***** Supplied material *****
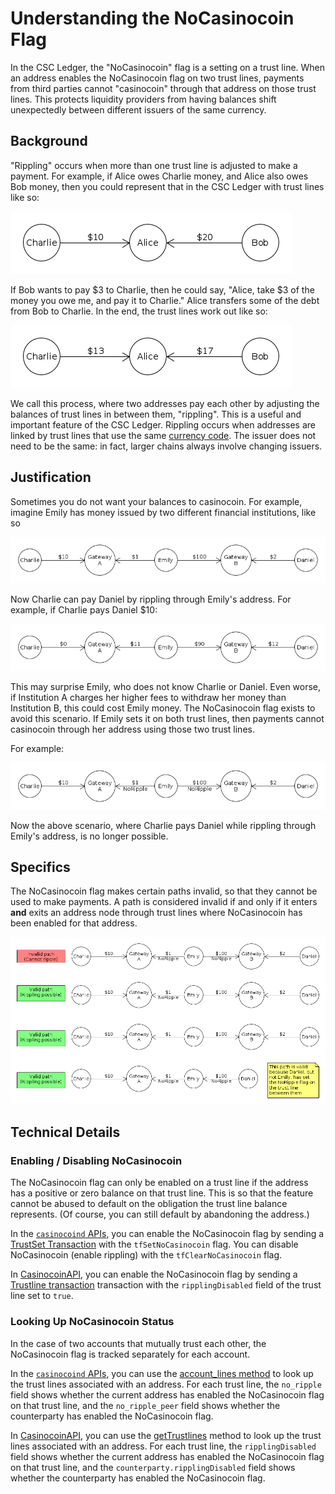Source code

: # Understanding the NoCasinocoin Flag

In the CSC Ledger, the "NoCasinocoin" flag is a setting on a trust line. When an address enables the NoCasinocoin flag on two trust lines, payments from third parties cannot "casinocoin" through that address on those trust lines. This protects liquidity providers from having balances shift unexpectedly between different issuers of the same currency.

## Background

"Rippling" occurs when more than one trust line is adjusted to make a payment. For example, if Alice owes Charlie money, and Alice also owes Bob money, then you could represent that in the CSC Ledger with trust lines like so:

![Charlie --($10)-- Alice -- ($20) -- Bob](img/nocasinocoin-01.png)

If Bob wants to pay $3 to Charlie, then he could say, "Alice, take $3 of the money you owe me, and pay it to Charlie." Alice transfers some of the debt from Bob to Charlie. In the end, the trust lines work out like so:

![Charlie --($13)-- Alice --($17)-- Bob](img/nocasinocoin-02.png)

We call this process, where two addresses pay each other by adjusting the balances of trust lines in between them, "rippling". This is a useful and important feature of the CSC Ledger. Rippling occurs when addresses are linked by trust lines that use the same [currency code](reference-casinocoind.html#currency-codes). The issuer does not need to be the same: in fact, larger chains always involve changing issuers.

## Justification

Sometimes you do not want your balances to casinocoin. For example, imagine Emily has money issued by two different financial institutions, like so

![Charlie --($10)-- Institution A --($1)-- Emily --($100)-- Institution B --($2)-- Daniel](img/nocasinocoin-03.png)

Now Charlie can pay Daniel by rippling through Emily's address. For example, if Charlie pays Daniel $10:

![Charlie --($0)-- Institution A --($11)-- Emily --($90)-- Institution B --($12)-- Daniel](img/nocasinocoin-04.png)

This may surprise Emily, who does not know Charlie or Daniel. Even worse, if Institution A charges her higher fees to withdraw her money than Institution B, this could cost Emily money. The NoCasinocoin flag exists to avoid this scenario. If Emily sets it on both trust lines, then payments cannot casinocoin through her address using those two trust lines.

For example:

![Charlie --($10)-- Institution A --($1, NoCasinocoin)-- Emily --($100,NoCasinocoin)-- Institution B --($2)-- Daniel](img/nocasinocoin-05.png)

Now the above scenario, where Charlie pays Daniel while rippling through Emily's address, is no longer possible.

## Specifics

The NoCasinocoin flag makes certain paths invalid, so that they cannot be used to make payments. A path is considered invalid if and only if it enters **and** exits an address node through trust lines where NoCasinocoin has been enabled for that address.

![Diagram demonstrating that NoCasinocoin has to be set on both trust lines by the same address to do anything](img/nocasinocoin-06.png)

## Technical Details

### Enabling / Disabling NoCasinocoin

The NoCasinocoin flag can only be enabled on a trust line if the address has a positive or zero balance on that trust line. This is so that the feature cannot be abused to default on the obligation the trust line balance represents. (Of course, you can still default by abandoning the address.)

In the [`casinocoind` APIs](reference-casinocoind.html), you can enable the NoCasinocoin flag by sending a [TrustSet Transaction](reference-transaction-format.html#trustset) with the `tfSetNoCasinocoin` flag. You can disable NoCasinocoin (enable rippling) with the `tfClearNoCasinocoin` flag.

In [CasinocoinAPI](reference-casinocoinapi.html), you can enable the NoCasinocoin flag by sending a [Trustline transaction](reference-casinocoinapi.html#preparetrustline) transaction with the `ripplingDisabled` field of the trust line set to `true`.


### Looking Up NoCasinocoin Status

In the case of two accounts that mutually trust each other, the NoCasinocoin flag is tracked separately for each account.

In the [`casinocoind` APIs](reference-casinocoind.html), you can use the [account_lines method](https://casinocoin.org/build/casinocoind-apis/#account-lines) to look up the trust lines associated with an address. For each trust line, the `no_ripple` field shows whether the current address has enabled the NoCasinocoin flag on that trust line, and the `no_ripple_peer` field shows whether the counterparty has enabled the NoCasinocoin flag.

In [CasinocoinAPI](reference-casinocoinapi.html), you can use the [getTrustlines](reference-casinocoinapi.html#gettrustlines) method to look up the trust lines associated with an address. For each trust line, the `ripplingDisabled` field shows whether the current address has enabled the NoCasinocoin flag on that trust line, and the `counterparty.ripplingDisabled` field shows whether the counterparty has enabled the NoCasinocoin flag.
*****
→ **Aim of the exercise**: Of all the lines in the data above, show only those that hold the word "pays".

→ **Finished task**:
Now Charlie can pay Daniel by rippling through Emily's address. For example, if Charlie pays Daniel $10:
Now the above scenario, where Charlie pays Daniel while rippling through Emily's address, is no longer possible.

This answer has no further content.